(Beginning of Given data)

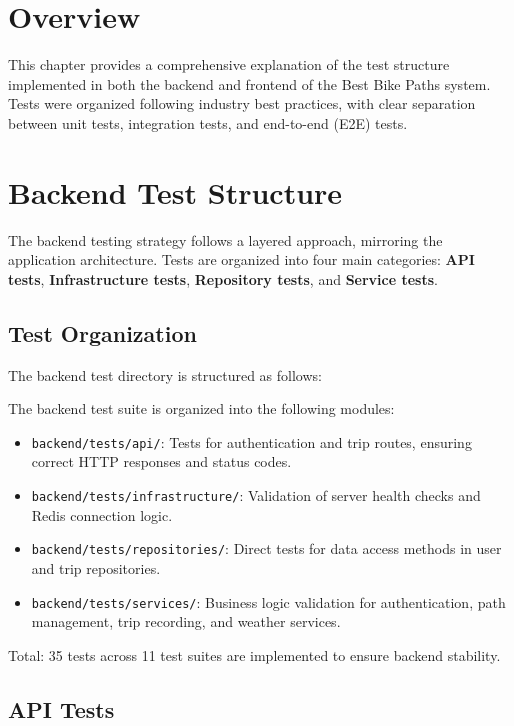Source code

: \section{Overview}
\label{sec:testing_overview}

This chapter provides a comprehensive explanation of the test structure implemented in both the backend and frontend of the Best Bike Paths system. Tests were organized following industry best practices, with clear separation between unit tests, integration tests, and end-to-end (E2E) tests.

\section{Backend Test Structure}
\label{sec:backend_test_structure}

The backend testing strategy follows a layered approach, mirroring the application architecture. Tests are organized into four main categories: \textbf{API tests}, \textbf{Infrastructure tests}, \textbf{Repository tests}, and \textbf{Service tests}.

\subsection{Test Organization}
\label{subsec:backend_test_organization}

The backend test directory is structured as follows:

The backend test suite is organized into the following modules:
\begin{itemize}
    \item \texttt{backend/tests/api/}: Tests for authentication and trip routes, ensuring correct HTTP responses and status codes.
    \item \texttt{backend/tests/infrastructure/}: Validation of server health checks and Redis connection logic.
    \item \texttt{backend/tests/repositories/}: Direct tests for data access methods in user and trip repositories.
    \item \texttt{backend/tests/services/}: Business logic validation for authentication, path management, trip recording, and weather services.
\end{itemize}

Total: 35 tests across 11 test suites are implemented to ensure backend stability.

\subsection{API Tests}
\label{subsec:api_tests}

(End of Given data)

Using the listing above, count how many lines contain the word "texttt" and, please, write only that number.

4